Stablecoin Issuer Circle Cancels Plan to Go Public

The firm ends SPAC deal under which it would have become a listed company.

AccessTimeIconDec 5, 2022 at 1:11 p.m. UTC
Updated May 9, 2023 at 4:04 a.m. UTC

Circle, the company behind stablecoin USDC, has terminated its agreement with special-purpose acquisition company Concord Acquisition Corp., thereby stepping back from its plan to go public.

The firm said on Monday that the board of both companies approved the move.

The stablecoin issuer had announced plans to go public in July 2021, with a valuation of $4.5 billion. The valuation was later doubled when the firms amended their terms in February.

In a Twitter post, Circle CEO Jeremy Allaire said his firm didn't complete the U.S. Securities and Exchange Commission's "qualification in time."

"I believe that the SEC has been rigorous and thorough in understanding our business and many novel aspects of this industry," Allaire added. "This kind of review is necessary to ultimately provide trust, transparency and accountability for major companies in crypto."

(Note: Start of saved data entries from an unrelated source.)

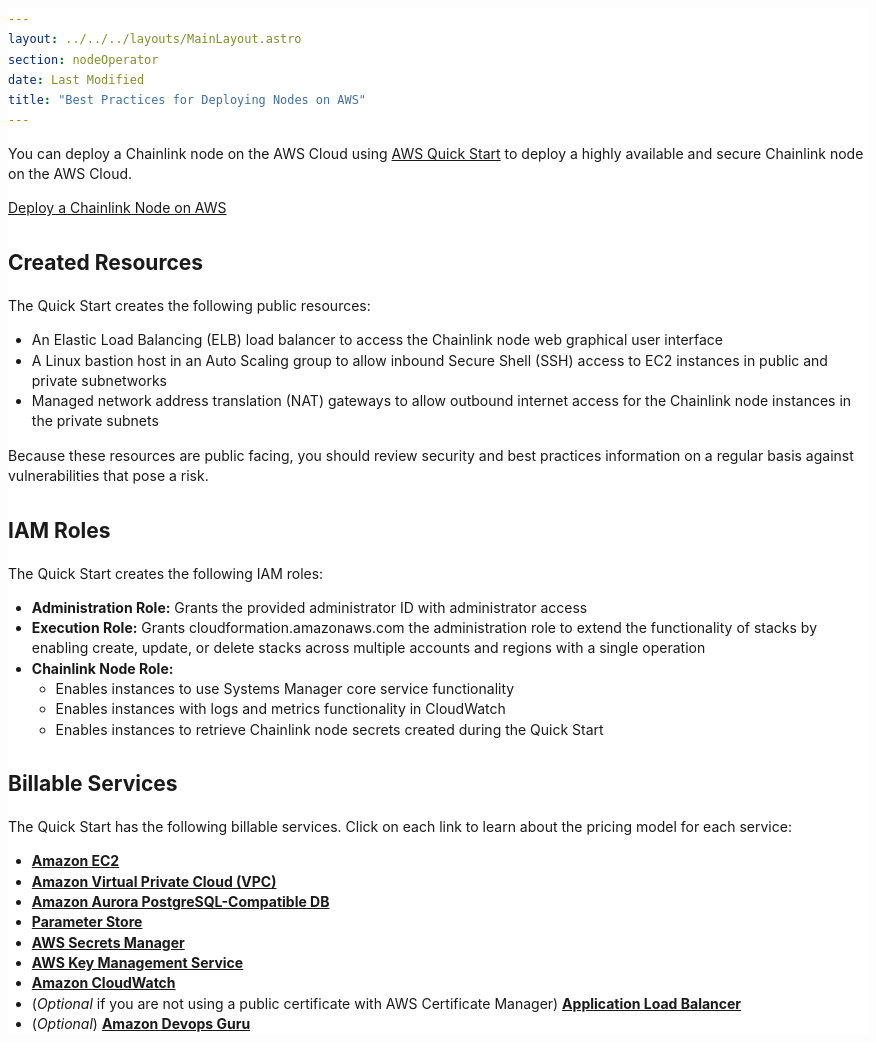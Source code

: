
 ```yaml
---
layout: ../../../layouts/MainLayout.astro
section: nodeOperator
date: Last Modified
title: "Best Practices for Deploying Nodes on AWS"
---
```


You can deploy a Chainlink node on the AWS Cloud using [AWS Quick Start](https://aws.amazon.com/quickstart) to deploy a highly available and secure Chainlink node on the AWS Cloud.

<div class="remix-callout">
    <a href="https://aws.amazon.com/quickstart/architecture/chainlink-node/" >Deploy a Chainlink Node on AWS</a>
</div>

## Created Resources

The Quick Start creates the following public resources:

- An Elastic Load Balancing (ELB) load balancer to access the Chainlink node web graphical user interface
- A Linux bastion host in an Auto Scaling group to allow inbound Secure Shell (SSH) access to EC2 instances in public and private subnetworks
- Managed network address translation (NAT) gateways to allow outbound internet access for the Chainlink node instances in the private subnets

Because these resources are public facing, you should review security and best practices information on a regular basis against vulnerabilities that pose a risk.

## IAM Roles

The Quick Start creates the following IAM roles:

- **Administration Role:** Grants the provided administrator ID with administrator access
- **Execution Role:** Grants cloudformation.amazonaws.com the administration role to extend the functionality of stacks by enabling create, update, or delete stacks across multiple accounts and regions with a single operation
- **Chainlink Node Role:**
  - Enables instances to use Systems Manager core service functionality
  - Enables instances with logs and metrics functionality in CloudWatch
  - Enables instances to retrieve Chainlink node secrets created during the Quick Start

## Billable Services

The Quick Start has the following billable services. Click on each link to learn about the pricing model for each service:

- [**Amazon EC2**](https://aws.amazon.com/ec2/pricing/?nc2=type_a)
- [**Amazon Virtual Private Cloud (VPC)**](https://aws.amazon.com/vpc/pricing/)
- [**Amazon Aurora PostgreSQL-Compatible DB**](https://aws.amazon.com/rds/aurora/pricing/)
- [**Parameter Store**](https://aws.amazon.com/systems-manager/pricing/?nc2=type_a)
- [**AWS Secrets Manager**](https://aws.amazon.com/secrets-manager/pricing/?nc1=h_ls)
- [**AWS Key Management Service**](https://aws.amazon.com/kms/pricing/?nc2=type_a)
- [**Amazon CloudWatch**](https://aws.amazon.com/cloudwatch/pricing/?nc2=type_a)
- (_Optional_ if you are not using a public certificate with AWS Certificate Manager) [**Application Load Balancer**](https://aws.amazon.com/elasticloadbalancing/pricing/?nc=sn&loc=3)
- (_Optional_) [**Amazon Devops Guru**](https://aws.amazon.com/devops-guru/pricing/?nc=sn&loc=3&refid=0c5ce5de-7dc6-4ce5-95c9-29c9047095fc~ha_awssm-10495_event_prospect)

The firm also said that it turned profitable in the third quarter of this year and ended the quarter with almost $400 million in unrestricted cash.

The termination follows similar high-profile crypto firms cancelling plans to go public via a SPAC, such as trading platform eToro in July and bitcoin miner PrimeBlock in August.

SPACs have became a common means of companies going public in recent years, with the SEC reporting in March that they accounted for half of all initial public offerings in 2020-21.

In March, the SEC said it would propose “specialized disclosure requirements with respect to, among other things, compensation paid to sponsors, conflicts of interest, dilution and the fairness of these business combination transactions," in a sign that such listings would be subjected to greater regulatory scrutiny.

UPDATE (Dec. 5, 13:44 UTC): Adds additional background information.